> **What you are asked to do**
Report every line below that holds the word "version".

> **Records supplied**
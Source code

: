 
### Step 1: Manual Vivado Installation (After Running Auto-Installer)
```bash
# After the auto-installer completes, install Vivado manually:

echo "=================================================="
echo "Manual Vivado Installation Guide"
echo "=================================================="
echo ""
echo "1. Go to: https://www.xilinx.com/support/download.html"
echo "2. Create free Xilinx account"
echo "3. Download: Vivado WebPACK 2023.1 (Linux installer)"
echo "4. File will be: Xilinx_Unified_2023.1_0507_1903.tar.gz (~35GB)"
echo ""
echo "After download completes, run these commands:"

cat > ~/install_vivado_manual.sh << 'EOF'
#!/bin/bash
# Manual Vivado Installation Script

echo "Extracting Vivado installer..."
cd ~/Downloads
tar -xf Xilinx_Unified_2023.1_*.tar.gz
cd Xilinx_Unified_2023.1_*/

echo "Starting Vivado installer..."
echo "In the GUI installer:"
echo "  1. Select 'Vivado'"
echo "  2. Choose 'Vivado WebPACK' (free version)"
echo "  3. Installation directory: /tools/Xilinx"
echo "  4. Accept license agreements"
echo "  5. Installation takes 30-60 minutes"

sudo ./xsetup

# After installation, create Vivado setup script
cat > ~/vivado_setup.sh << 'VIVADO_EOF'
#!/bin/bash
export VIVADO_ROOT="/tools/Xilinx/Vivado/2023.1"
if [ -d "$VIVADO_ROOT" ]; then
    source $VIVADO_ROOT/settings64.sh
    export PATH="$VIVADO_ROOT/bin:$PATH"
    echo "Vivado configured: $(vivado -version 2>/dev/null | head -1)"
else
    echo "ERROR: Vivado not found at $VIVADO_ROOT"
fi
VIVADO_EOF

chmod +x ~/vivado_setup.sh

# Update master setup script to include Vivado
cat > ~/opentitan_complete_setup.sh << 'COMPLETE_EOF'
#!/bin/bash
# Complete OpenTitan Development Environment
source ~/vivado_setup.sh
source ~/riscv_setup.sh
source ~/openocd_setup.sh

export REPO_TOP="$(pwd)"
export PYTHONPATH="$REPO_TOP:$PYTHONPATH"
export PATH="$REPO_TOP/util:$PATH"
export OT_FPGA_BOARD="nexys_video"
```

> **Task answer**
echo "  2. Choose 'Vivado WebPACK' (free version)"
    echo "Vivado configured: $(vivado -version 2>/dev/null | head -1)"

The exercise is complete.